§ WORK TASK:
Restate word for word the lines in the listing below, starting at the line containing "[DONE] Refactor QueryContext" and ending at the line containing "Tabular: Filter globally", both included; leave out the rest.

§ INPUT DATA:
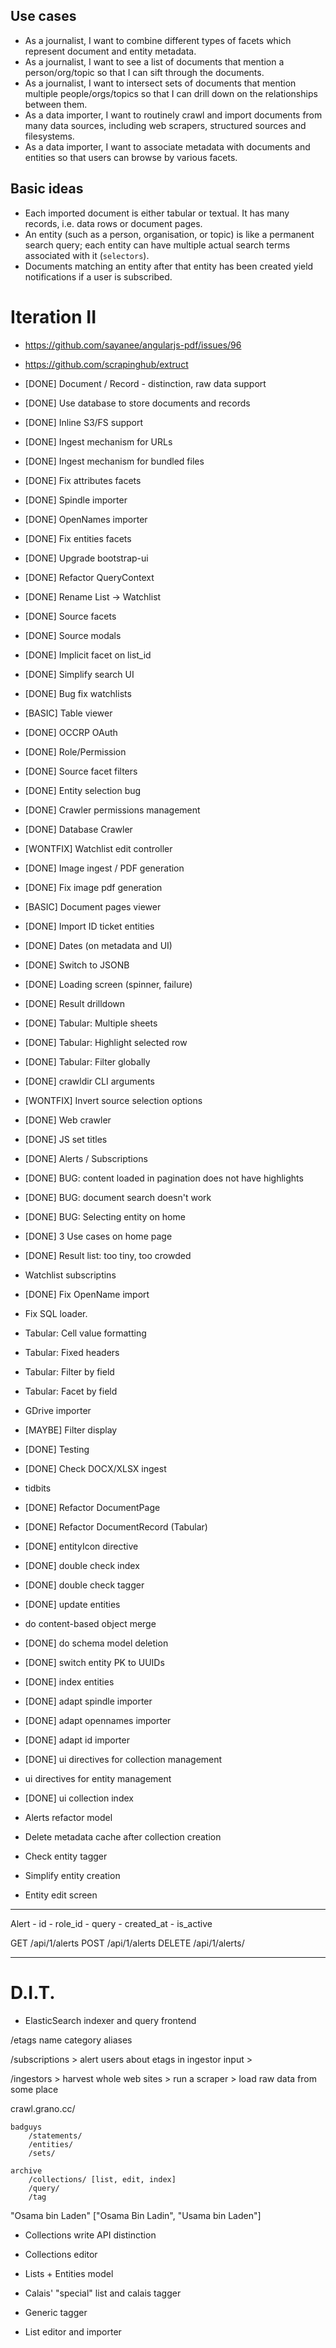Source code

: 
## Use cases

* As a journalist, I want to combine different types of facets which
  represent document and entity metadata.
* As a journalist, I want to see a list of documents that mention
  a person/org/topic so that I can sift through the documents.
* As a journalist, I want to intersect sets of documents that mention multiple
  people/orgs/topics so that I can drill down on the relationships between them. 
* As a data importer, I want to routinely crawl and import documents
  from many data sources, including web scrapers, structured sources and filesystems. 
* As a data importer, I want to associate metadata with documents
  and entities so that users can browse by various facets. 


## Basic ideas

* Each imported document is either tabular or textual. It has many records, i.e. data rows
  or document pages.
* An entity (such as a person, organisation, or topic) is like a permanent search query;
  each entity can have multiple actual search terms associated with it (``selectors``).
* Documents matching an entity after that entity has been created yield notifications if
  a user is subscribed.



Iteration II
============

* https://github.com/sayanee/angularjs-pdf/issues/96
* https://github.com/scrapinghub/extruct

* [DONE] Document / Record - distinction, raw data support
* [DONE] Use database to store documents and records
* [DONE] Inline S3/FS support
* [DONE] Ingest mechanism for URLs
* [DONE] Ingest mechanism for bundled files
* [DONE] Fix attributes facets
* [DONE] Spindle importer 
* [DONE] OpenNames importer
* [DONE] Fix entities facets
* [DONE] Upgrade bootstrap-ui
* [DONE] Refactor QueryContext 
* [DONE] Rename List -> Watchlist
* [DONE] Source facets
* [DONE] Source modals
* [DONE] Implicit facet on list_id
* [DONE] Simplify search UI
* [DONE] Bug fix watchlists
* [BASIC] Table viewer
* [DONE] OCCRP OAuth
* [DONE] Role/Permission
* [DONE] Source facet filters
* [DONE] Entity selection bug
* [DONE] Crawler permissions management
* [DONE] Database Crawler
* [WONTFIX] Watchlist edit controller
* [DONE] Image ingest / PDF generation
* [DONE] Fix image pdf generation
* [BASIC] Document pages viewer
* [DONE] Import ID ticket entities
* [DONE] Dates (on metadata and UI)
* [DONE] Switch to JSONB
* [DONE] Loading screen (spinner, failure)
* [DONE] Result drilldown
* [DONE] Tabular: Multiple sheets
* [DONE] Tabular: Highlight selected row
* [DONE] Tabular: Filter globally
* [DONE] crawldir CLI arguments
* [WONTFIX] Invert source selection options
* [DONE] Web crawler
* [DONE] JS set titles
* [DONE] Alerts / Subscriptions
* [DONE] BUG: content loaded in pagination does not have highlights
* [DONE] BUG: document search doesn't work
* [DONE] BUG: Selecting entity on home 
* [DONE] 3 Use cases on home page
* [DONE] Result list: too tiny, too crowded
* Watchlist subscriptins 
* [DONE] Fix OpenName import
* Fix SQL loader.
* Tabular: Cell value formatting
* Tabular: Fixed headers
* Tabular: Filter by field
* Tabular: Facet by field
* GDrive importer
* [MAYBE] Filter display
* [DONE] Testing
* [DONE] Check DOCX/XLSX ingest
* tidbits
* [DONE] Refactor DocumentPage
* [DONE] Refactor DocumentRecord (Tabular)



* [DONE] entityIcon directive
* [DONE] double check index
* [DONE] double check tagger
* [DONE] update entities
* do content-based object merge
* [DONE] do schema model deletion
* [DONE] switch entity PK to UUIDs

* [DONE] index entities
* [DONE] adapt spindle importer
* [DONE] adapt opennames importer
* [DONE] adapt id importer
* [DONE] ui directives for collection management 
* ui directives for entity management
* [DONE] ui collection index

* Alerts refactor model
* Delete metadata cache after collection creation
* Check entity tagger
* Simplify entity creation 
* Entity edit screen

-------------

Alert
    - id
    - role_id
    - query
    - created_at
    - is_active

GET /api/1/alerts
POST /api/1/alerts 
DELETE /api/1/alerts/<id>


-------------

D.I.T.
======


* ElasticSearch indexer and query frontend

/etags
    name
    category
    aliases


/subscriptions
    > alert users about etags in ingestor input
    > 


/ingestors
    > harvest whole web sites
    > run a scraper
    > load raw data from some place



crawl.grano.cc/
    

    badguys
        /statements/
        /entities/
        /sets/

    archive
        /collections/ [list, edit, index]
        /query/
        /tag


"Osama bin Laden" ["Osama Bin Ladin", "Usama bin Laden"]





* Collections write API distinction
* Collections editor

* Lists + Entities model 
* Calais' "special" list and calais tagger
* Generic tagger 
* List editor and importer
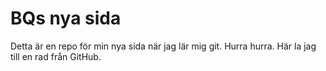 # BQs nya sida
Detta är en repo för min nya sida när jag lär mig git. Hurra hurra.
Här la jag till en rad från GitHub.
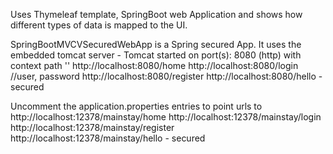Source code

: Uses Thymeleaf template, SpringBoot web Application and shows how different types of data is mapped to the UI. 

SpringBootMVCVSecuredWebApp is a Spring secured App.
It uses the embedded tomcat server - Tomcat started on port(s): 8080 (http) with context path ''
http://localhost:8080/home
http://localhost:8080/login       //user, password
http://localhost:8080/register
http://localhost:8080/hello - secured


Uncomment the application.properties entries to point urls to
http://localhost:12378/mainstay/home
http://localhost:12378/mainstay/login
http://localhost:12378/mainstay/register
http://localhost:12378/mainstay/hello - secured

§ YOUR SOLUTION:
* [DONE] Refactor QueryContext 
* [DONE] Rename List -> Watchlist
* [DONE] Source facets
* [DONE] Source modals
* [DONE] Implicit facet on list_id
* [DONE] Simplify search UI
* [DONE] Bug fix watchlists
* [BASIC] Table viewer
* [DONE] OCCRP OAuth
* [DONE] Role/Permission
* [DONE] Source facet filters
* [DONE] Entity selection bug
* [DONE] Crawler permissions management
* [DONE] Database Crawler
* [WONTFIX] Watchlist edit controller
* [DONE] Image ingest / PDF generation
* [DONE] Fix image pdf generation
* [BASIC] Document pages viewer
* [DONE] Import ID ticket entities
* [DONE] Dates (on metadata and UI)
* [DONE] Switch to JSONB
* [DONE] Loading screen (spinner, failure)
* [DONE] Result drilldown
* [DONE] Tabular: Multiple sheets
* [DONE] Tabular: Highlight selected row
* [DONE] Tabular: Filter globally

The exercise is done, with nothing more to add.